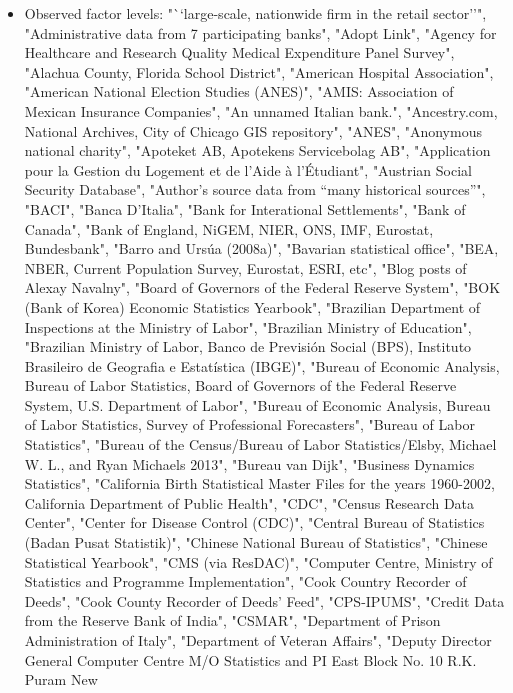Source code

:\documentclass[]{article}
\providecommand{\tightlist}{%
  \setlength{\itemsep}{0pt}\setlength{\parskip}{0pt}}
\begin{document}
\begin{itemize}
\tightlist
\item
  Observed factor levels: "``large-scale, nationwide firm in the retail
  sector''", "Administrative data from 7 participating banks", "Adopt
  Link", "Agency for Healthcare and Research Quality Medical Expenditure
  Panel Survey", "Alachua County, Florida School District", "American
  Hospital Association", "American National Election Studies (ANES)",
  "AMIS: Association of Mexican Insurance Companies", "An unnamed
  Italian bank.", "Ancestry.com, National Archives, City of Chicago GIS
  repository", "ANES", "Anonymous national charity", "Apoteket AB,
  Apotekens Servicebolag AB", "Application pour la Gestion du Logement
  et de l'Aide à l'Étudiant", "Austrian Social Security Database",
  "Author's source data from ``many historical sources''", "BACI",
  "Banca D'Italia", "Bank for Interational Settlements", "Bank of
  Canada", "Bank of England, NiGEM, NIER, ONS, IMF, Eurostat,
  Bundesbank", "Barro and Ursúa (2008a)", "Bavarian statistical office",
  "BEA, NBER, Current Population Survey, Eurostat, ESRI, etc", "Blog
  posts of Alexay Navalny", "Board of Governors of the Federal Reserve
  System", "BOK (Bank of Korea) Economic Statistics Yearbook",
  "Brazilian Department of Inspections at the Ministry of Labor",
  "Brazilian Ministry of Education", "Brazilian Ministry of Labor, Banco
  de Previsión Social (BPS), Instituto Brasileiro de Geografia e
  Estatística (IBGE)", "Bureau of Economic Analysis, Bureau of Labor
  Statistics, Board of Governors of the Federal Reserve System, U.S.
  Department of Labor", "Bureau of Economic Analysis, Bureau of Labor
  Statistics, Survey of Professional Forecasters", "Bureau of Labor
  Statistics", "Bureau of the Census/Bureau of Labor Statistics/Elsby,
  Michael W. L., and Ryan Michaels 2013", "Bureau van Dijk", "Business
  Dynamics Statistics", "California Birth Statistical Master Files for
  the years 1960-2002, California Department of Public Health", "CDC",
  "Census Research Data Center", "Center for Disease Control (CDC)",
  "Central Bureau of Statistics (Badan Pusat Statistik)", "Chinese
  National Bureau of Statistics", "Chinese Statistical Yearbook", "CMS
  (via ResDAC)", "Computer Centre, Ministry of Statistics and Programme
  Implementation", "Cook Country Recorder of Deeds", "Cook County
  Recorder of Deeds' Feed", "CPS-IPUMS", "Credit Data from the Reserve
  Bank of India", "CSMAR", "Department of Prison Administration of
  Italy", "Department of Veteran Affairs", "Deputy Director General
  Computer Centre M/O Statistics and PI East Block No. 10 R.K. Puram New

\end{itemize}
\end{document}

◆ **Task details**
Output the line holding "Computer Centre M/O", then every later line through the end of the records above, exactly as given and nothing else.

◆ **Solution for this task**
  Computer Centre M/O Statistics and PI East Block No. 10 R.K. Puram New

\end{itemize}
\end{document}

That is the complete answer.